**Dataset excerpts**
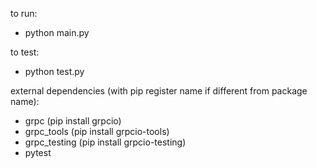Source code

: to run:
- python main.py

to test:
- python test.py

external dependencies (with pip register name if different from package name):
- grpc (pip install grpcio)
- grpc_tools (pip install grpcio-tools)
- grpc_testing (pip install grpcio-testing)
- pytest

==

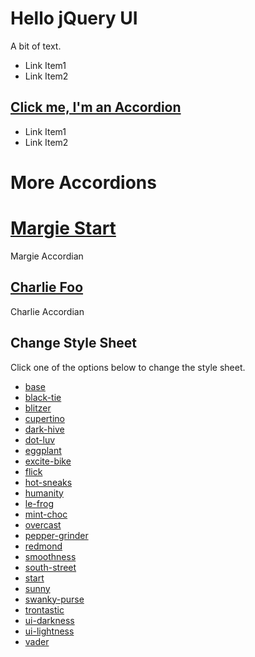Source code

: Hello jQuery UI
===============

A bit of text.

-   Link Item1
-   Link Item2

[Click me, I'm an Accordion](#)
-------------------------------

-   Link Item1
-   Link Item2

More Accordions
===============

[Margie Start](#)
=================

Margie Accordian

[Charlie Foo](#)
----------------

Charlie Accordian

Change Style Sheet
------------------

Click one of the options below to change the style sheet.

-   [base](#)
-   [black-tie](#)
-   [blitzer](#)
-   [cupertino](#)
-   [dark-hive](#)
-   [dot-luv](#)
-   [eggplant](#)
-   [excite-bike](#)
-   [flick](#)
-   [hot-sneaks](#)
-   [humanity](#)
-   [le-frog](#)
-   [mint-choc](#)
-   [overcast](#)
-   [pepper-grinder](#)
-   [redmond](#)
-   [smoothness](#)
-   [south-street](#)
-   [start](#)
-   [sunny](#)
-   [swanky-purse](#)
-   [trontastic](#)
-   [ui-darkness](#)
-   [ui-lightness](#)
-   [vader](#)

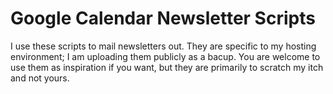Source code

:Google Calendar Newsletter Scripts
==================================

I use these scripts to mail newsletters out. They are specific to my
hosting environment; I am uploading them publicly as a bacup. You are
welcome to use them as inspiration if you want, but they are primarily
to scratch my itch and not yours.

---

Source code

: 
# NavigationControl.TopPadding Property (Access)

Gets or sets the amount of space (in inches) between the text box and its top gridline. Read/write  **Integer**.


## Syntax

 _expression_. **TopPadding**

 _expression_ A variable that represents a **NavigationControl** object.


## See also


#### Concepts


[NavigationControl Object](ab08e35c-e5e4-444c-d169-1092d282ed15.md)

**ACTION ITEM**
Drop the pictures; return the lines above from the line containing "Charlie Accordian" to the line containing "to scratch my itch and not yours.", both included, exactly.

**EXPECTED ANSWER**
Charlie Accordian

Change Style Sheet
------------------

Click one of the options below to change the style sheet.

-   [base](#)
-   [black-tie](#)
-   [blitzer](#)
-   [cupertino](#)
-   [dark-hive](#)
-   [dot-luv](#)
-   [eggplant](#)
-   [excite-bike](#)
-   [flick](#)
-   [hot-sneaks](#)
-   [humanity](#)
-   [le-frog](#)
-   [mint-choc](#)
-   [overcast](#)
-   [pepper-grinder](#)
-   [redmond](#)
-   [smoothness](#)
-   [south-street](#)
-   [start](#)
-   [sunny](#)
-   [swanky-purse](#)
-   [trontastic](#)
-   [ui-darkness](#)
-   [ui-lightness](#)
-   [vader](#)

Source code

:Google Calendar Newsletter Scripts
==================================

I use these scripts to mail newsletters out. They are specific to my
hosting environment; I am uploading them publicly as a bacup. You are
welcome to use them as inspiration if you want, but they are primarily
to scratch my itch and not yours.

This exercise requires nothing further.